La legislatura regionale va avanti fino alla fine e l’ipotesi di elezioni anticipate non è sul tavolo. Lo hanno ribadito tutti i segretari dei partiti della maggioranza in apertura del vertice convocato a Palermo in un grande albergo dal Commissario di Forza Italia nell’Isola Nino Minardo.
Una precisazione che non era fra gli argomenti all’ordine del giorno ma che i segretari di partito hanno voluto mettere subito in chiaro prima di avviare una discussione che non si presentava facile.
Chi c’era al tavolo della maggioranza
Al tavolo della maggioranza c’erano i responsabili regionali delle forze politiche del centrodestra siciliano: Nino Minardo (Forza Italia), Luca Sbardella (Fratelli d’Italia), Nino Germanà (Lega), Marianna Caronia (Noi Moderati), Fabio Mancuso (Grande Sicilia), Decio Terrana (Udc), Carmelo Pace (Democrazia Cristiana).
Al termine dell’incontro, durato quasi quattro ore, è stato diffuso un documento che ha impiegato del tempo per uscire dalle stanze degli incontri
“Nel corso dell’incontro – vi si legge – è stata svolta una valutazione politica della fase attuale e dei risultati delle recenti elezioni amministrative”.
Un mea culpa per le divisioni politiche
Per i leader regionali del centrodestra “non si può ignorare il messaggio arrivato dalle urne che ha certamente evidenziato un problema: gran parte della responsabilità va attribuita all’esserci presentati divisi in tante realtà locali”.
“I risultati conseguiti – proseguono – se da un lato confermano la forza del centrodestra e il consenso di cui continua a godere tra i siciliani, dall’altro richiamano tutte le forze della coalizione alla necessità di rafforzare il coordinamento politico, la programmazione condivisa e la capacità di tradurre l’unità dell’alleanza in una proposta sempre più coesa e competitiva sui territori. Da questa consapevolezza intendiamo ripartire, facendo tesoro delle indicazioni emerse dal voto”.

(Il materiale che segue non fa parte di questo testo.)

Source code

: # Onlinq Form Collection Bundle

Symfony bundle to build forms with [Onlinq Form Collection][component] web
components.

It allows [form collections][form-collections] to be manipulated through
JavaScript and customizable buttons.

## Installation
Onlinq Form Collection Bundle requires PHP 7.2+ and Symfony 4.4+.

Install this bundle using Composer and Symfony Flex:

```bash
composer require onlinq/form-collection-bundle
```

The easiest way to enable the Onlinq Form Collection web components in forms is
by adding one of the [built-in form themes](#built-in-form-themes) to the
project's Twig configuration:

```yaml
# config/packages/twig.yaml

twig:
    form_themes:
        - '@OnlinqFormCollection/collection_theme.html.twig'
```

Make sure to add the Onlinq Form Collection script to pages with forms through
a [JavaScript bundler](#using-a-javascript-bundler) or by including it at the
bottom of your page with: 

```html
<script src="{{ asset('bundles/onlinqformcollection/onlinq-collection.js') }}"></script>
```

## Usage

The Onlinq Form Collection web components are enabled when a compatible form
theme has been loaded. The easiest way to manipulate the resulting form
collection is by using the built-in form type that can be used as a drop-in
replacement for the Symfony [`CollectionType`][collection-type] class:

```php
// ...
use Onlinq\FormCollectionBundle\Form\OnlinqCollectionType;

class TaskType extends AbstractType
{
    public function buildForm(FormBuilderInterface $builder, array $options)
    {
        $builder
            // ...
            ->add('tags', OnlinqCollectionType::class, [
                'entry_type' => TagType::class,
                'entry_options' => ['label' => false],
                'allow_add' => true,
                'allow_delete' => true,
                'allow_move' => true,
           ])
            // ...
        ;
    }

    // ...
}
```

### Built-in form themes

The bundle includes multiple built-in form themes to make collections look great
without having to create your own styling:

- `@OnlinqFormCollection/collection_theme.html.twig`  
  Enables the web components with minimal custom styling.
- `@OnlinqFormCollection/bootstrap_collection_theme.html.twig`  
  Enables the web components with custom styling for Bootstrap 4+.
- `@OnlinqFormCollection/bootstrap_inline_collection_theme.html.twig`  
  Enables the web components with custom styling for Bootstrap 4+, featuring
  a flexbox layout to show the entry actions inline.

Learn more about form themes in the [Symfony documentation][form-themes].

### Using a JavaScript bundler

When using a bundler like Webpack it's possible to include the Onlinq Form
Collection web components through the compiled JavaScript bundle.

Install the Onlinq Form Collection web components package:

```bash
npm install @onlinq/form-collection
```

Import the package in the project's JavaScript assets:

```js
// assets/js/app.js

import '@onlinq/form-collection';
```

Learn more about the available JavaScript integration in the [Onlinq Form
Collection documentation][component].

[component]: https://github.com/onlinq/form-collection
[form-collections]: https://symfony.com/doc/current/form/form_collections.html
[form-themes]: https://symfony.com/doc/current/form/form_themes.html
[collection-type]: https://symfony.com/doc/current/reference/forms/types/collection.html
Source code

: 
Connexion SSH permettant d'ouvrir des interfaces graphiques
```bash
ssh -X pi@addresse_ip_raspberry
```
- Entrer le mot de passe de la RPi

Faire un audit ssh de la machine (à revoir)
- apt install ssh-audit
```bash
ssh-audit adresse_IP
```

Unità valore irrinunciabile
Per i vertici del centrodestra siciliano “l’unità della coalizione rappresenta un valore irrinunciabile e una condizione essenziale per continuare a garantire stabilità, buon governo e prospettive di sviluppo alla Sicilia. Per questo confermiamo il nostro impegno a mantenere unito il centrodestra e ad affrontare insieme, con responsabilità e spirito di squadra, i prossimi appuntamenti politici ed elettorali”. “Ciò che unisce l’identità del centrodestra è più forte di ciò che può dividerlo. Continueremo a lavorare insieme nell’interesse della Sicilia e dei siciliani”, concludono.
Una discussione fuori dai denti
Ma, documento ufficiale a parte, i componenti della maggioranza le cose se le sono dette fuori dai denti anche se in un clima di confronto. Insomma non ci sono state alzate di scudi o di “voce” ma i motivi delle tensioni interne sono venuti fuori, uno per uno.
Il tesoretto da 400 milioni
Sul tavolo anche un accenno, ma solo quello, alle variazioni di bilancio che presto arriveranno in aula all’Ars e al rischio che possano trasformarsi in un momento di ulteriore tensione. ma su questo ci sarà un altro vertice. A convocarlo sarà il presidente della Regione per affrontare proprio il tema politico in vista dell’aula ma potrà farlo partendo dalla dichiarazione di apertura di oggi: “Nessuno pensa ad elezioni anticipate”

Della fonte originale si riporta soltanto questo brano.